I was invited to speak at the Young European Federalists rally/conference as a representative of AEIP and CTOE. I spoke about CoFoE’s proposals on Migration, and the need for a generous and inclusive citizenship definitions.

The context

Migration is an issue of some controversy as we well know in the UK. It is one of the few policy areas where racism is seen as a legitimate policy design goal. For the EU there are two countervailing political forces, both having some age now. The EU or its predecessor was founded as a response to the 2nd World War and its consequent movements of people primarily as refugees or asylum seekers. The second is the massive post-colonial legacies held by so many of the member states many of which are ex-empires, although some seem to have recovered from these influences more rapidly than others. I said at the meeting that I’d be happy to learn from others about their colonial pasts, but the list is longer than the obvious.

Given the technical problem solving nature of CoFoE the proposals need to be judged in the light of scope of the issue. Immigrants are, workers, refugees, family members or students. Counting students as immigrants is a subject of argument. The European economies need migrant workers. If they don’t come, work doesn’t get done. It’s not just the taxes, it’s the output. The domestic demand for migrant labour is demand led, if they are stopped, then the work they seek doesn’t get done. Refugees and asylum seekers are fleeing for their lives, escaping war or oppressive regimes who may be seeking to kill them for their sexuality, or political opinions. Legally and morally we owe refugees a duty of care and should be proud they choose our countries of places of safety. I can’t comment on other countries but the UK has been busy making it hard for its citizens to pass their nationality onto spouses and even to children. It is hard to bring spouse to the UK, i.e. if you want to marry a foreigner, you may have to live in their country.   Students shouldn’t be counted in the immigration numbers.

We have missed one opportunity as I note the EU’s shameful partial response to the UN Global Compact on Immigration, ; it was a missed opportunity to show a united, world leadership on this critical issue. It shows the resistance in the the political leadership in the EU which may be characterised as specific to a limited number of member states but racist popularism is embedded across the Union.

A route for change

The Conference and particular the citizen panels were more progressive than might have been expected and the worst of the proposals from the digital platform were ignored.

There are a couple of proposals on reducing labour market friction which are probably a good idea. There may well be a view that if employers can fill vacancies with local labour then there will be less need to employ immigrants, but I think that effectively this would be marginal.

There is a proposal to increase aid to likely source countries that need it. The debate about aid is also complex; aid must not create dependency and must avoid corruption.

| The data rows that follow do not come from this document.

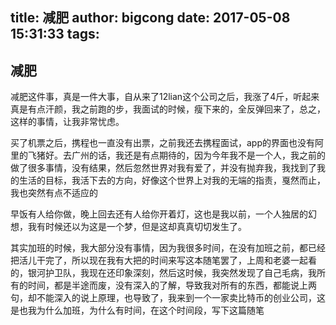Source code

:title: 减肥
author: bigcong
date: 2017-05-08 15:31:33
tags:
---
## 减肥
减肥这件事，真是一件大事，自从来了12lian这个公司之后，我涨了4斤，听起来真是有点汗颜，我之前跑的步，我面试的时候，瘦下来的，全反弹回来了，总之，这样的事情，让我非常忧虑。

买了机票之后，携程也一直没有出票，之前我还去携程面试，app的界面也没有阿里的飞猪好。去广州的话，我还是有点期待的，因为今年我不是一个人，我之前的做了很多事情，没有结果，然后忽然世界对我有爱了，并没有抛弃我，我找到了我的生活的目标，我活下去的方向，好像这个世界上对我的无端的指责，戛然而止，我也突然有点不适应的

早饭有人给你做，晚上回去还有人给你开着灯，这也是我以前，一个人独居的幻想，我有时候还以为这是一个梦，但是这却真真切切发生了。

其实加班的时候，我大部分没有事情，因为我很多时间，在没有加班之前，都已经把活儿干完了，所以现在我有大把的时间来写这本随笔罢了，上周和老婆一起看的，银河护卫队，我现在还印象深刻，然后这时候，我突然发现了自己毛病，我所有的时间，都是半途而废，没有深入的了解，导致我对所有的东西，都能说上两句，却不能深入的说上原理，也导致了，我来到一个一家卖比特币的创业公司，这是也我为什么加班，为什么有时间，在这个时间段，写下这篇随笔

There are proposals on the policing of immigration criminality. When one reads the words, it is clear that human traffickers must be caught and stopped, however, care must be taken to ensure that the EU and its member & neighbour states must not be criminalise the aiding of and rescue of people at sea as has occurred in Italy and been attempted in the UK. This proposal talks of the proper resourcing of Frontex. If immigration is to become an EU competency, then it needs an agency and the common border, Schengen now includes the vast majority of the population of the EU. The strength of this recommendation will have been helped by having Frontex as one of the experts to the citizens panel.

On refugees, there are strong progressive statements, emphasising a duty of care and welcome to refugees. It also recognises the duty of solidarity to those countries who bear the brunt of welcoming refugees. It seems there is an EU agency for asylum and there is a need to move on from the Dublin Regime, which was designed to allow refugees some say in where they go, but has become a trap keeping them in the first place they arrive.

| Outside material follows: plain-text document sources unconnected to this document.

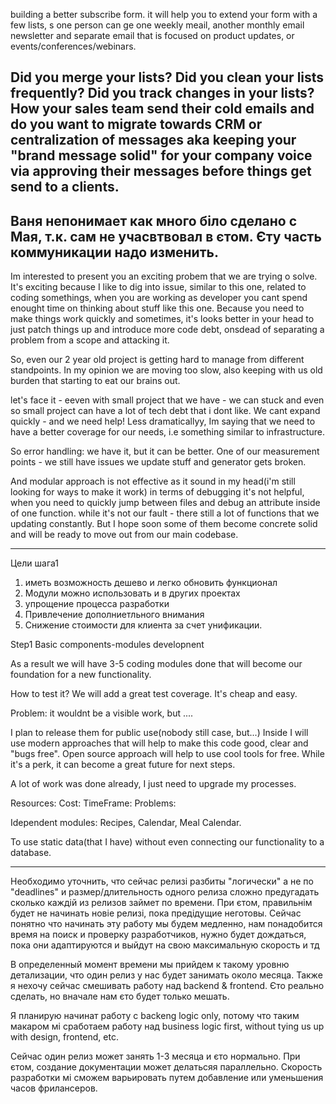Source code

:building a better subscribe form. it will help you to extend your form with a few lists, s one person can ge one weekly meail, another monthly email newsletter and separate email that is focused on product updates, or events/conferences/webinars.

Did you merge your lists?
Did you clean your lists frequently?
Did you track changes in your lists?
How your sales team send their cold emails and do you want to migrate towards CRM or centralization of messages aka keeping your "brand message solid" for your company voice via approving their messages before things get send to a clients.
---
Ваня непонимает как много біло сделано с Мая, т.к. сам не учасвтвовал в єтом.
Єту часть коммуникации надо изменить.
---


Im interested to present you an exciting probem that we are trying o solve.
It's exciting because I like to dig into issue, similar to this one, related to coding somethings, when you are working as developer you cant spend enought time on thinking about stuff like this one.
Because you need to make things work quickly and sometimes, it's looks better in your head to just patch things up and introduce more code debt, onsdead of separating a problem from a scope and attacking it.

So, even our 2 year old project is getting hard to manage from different standpoints.
In my opinion we are moving too slow, also keeping with us old burden that starting to eat our brains out.

let's face it - eeven with small project that we have - we can stuck and even so small project can have a lot of tech debt that i dont like.
We cant expand quickly - and we need help!
Less dramaticallyy, Im saying that we need to have a better coverage for our needs, i.e something similar to infrastructure.


So error handling: we have it, but it can be better. One of our measurement points - we still have issues we update stuff and generator gets broken.



And modular approach is not effective as it sound in my head(i'm still looking for ways to make it work) in terms of debugging it's not helpful, when you need to quickly jump between files and debug an attribute inside of one function.
while it's not our fault - there still a lot of functions that we updating constantly.
But I hope soon some of them become concrete solid and will be ready to move out from our main codebase.

----



Цели шага1
1. иметь возможность дешево и легко обновить функционал
2. Модули можно использовать и в других проектах
3. упрощение процесса разработки
4. Привлечение дополниетльного внимания
5. Снижение стоимости для клиента за счет унификации.


Step1
Basic components-modules developnent

As a result we will have 3-5 coding modules done that will become our foundation for a new functionality.

How to test it? We will add a great test coverage. It's cheap and easy.


Problem: it wouldnt be a visible work, but ....

I plan to release them for public use(nobody still case, but...)
Inside I will use modern approaches that will help to make this code good, clear and "bugs free".
Open source approach will help to use cool tools for free. While it's a perk, it can become a great future for next steps.

A lot of work was done already, I just need to upgrade my processes.


Resources:
Cost: 
TimeFrame:
Problems:



Idependent modules: Recipes, Calendar, Meal Calendar.

To use static data(that I have) without even connecting our functionality to a database.



--------


Необходимо уточнить, что сейчас релизі разбиты "логически" а не по "deadlines" и размер/длительность одного релиза сложно предугадать сколько каждій из релизов займет по времени. При єтом, правильнім будет не начинать новіе релизі, пока предідущие неготовы.
Сейчас понятно что начинать эту работу мы будем медленно, нам понадобится время на поиск и проверку разработчиков, нужно будет дождаться, пока они адаптируются и выйдут на свою максимальную скорость и тд

В определенный момент времени мы прийдем к такому уровню детализации, что один релиз у нас будет занимать около месяца. 
Также я нехочу сейчас смешивать работу над backend & frontend. Єто реально сделать, но вначале нам єто будет только мешать.

Я планирую начинат работу с backeng logic only, потому что таким макаром мі сработаем работу над business logic first, without tying us up with design, frontend, etc. 

Сейчас один релиз может занять 1-3 месяца и єто нормально. При єтом, создание документации может делатьсяя параллельно. Скорость разработки мі сможем варьировать путем добавление или уменьшения часов фрилансеров.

There are proposals on integration. This is another complex area of policy as in some decisions requirements to integrate can be posed against the rights to practice one’s culture and the development of a multi-cultural society. The EU should be one of the most sympathetic political entities in recognising the rights of multi-culturalism since it has so many.

At the least

In the UK, our politicians have been getting this wrong, albeit for 20 years, maybe even longer and is one of the reasons the UK voted for Brexit.

We need workers, we must welcome and protect refugees, we must allow people to love who they choose and marry who they choose and then live together. We should welcome students from abroad; they enrich the host nation’s culture and teach the young about the peoples of the world.

We cannot compromise with the racism inherent in anti-migrant policy; it’s the route to disaster.

We i.e. AEIP fear that adopting common standards will lead to a levelling down which is not what’s needed.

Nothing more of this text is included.